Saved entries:
******************************
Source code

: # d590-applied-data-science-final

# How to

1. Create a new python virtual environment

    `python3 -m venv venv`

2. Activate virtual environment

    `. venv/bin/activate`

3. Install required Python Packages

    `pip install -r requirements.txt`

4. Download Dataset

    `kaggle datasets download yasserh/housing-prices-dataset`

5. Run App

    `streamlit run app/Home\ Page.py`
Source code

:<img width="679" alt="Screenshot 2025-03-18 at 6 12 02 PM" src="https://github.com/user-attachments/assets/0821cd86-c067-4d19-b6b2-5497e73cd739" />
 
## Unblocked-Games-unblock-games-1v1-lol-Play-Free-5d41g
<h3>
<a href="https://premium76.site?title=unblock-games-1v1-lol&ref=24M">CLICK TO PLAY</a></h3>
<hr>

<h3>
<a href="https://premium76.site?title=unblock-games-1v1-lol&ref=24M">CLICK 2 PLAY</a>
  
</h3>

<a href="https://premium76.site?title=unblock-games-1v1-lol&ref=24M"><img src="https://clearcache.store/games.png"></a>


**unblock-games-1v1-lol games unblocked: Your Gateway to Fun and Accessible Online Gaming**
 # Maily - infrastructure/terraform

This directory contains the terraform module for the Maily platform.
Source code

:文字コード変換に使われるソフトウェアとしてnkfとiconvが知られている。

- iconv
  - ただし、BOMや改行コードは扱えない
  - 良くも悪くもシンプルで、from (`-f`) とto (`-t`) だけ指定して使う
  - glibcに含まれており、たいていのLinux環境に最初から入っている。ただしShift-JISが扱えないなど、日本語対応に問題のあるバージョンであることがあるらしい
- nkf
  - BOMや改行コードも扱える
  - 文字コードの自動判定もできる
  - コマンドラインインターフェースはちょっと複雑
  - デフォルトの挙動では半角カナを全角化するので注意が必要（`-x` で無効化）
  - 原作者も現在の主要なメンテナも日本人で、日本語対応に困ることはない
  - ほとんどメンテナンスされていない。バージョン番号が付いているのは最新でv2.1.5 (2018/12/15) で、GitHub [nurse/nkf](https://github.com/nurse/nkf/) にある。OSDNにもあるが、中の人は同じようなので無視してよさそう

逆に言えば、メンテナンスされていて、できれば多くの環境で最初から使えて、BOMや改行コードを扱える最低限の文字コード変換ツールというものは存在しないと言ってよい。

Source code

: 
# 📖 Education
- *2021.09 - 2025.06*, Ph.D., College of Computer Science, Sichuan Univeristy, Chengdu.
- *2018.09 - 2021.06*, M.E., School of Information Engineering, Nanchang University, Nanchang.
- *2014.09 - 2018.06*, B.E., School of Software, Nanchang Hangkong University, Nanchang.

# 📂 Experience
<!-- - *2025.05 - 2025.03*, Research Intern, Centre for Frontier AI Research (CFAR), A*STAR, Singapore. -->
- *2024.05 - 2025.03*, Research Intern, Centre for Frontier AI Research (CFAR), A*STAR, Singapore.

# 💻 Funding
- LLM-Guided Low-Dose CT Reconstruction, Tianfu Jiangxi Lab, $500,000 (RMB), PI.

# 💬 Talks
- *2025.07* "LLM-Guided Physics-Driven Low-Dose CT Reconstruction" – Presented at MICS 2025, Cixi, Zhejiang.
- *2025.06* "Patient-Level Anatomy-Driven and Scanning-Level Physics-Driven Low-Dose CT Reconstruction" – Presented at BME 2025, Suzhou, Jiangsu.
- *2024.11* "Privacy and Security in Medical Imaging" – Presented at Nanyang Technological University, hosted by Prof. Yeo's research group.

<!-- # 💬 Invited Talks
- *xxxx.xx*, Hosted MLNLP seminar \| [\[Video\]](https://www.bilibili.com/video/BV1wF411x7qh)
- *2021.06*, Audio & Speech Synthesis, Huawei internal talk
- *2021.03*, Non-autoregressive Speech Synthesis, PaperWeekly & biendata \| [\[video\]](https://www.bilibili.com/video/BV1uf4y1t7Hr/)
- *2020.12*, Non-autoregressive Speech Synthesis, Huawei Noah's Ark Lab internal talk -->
******************************
Copy only this part of the entries above: the line with "- ほとんどメンテナンスされていない。バージョン番号が付いているのは最新でv2.1.5 (2018/12/15)", the line with "# 📖 Education", and the lines between, all exactly as written.

* THE ANSWER *
  - ほとんどメンテナンスされていない。バージョン番号が付いているのは最新でv2.1.5 (2018/12/15) で、GitHub [nurse/nkf](https://github.com/nurse/nkf/) にある。OSDNにもあるが、中の人は同じようなので無視してよさそう

逆に言えば、メンテナンスされていて、できれば多くの環境で最初から使えて、BOMや改行コードを扱える最低限の文字コード変換ツールというものは存在しないと言ってよい。

Source code

: 
# 📖 Education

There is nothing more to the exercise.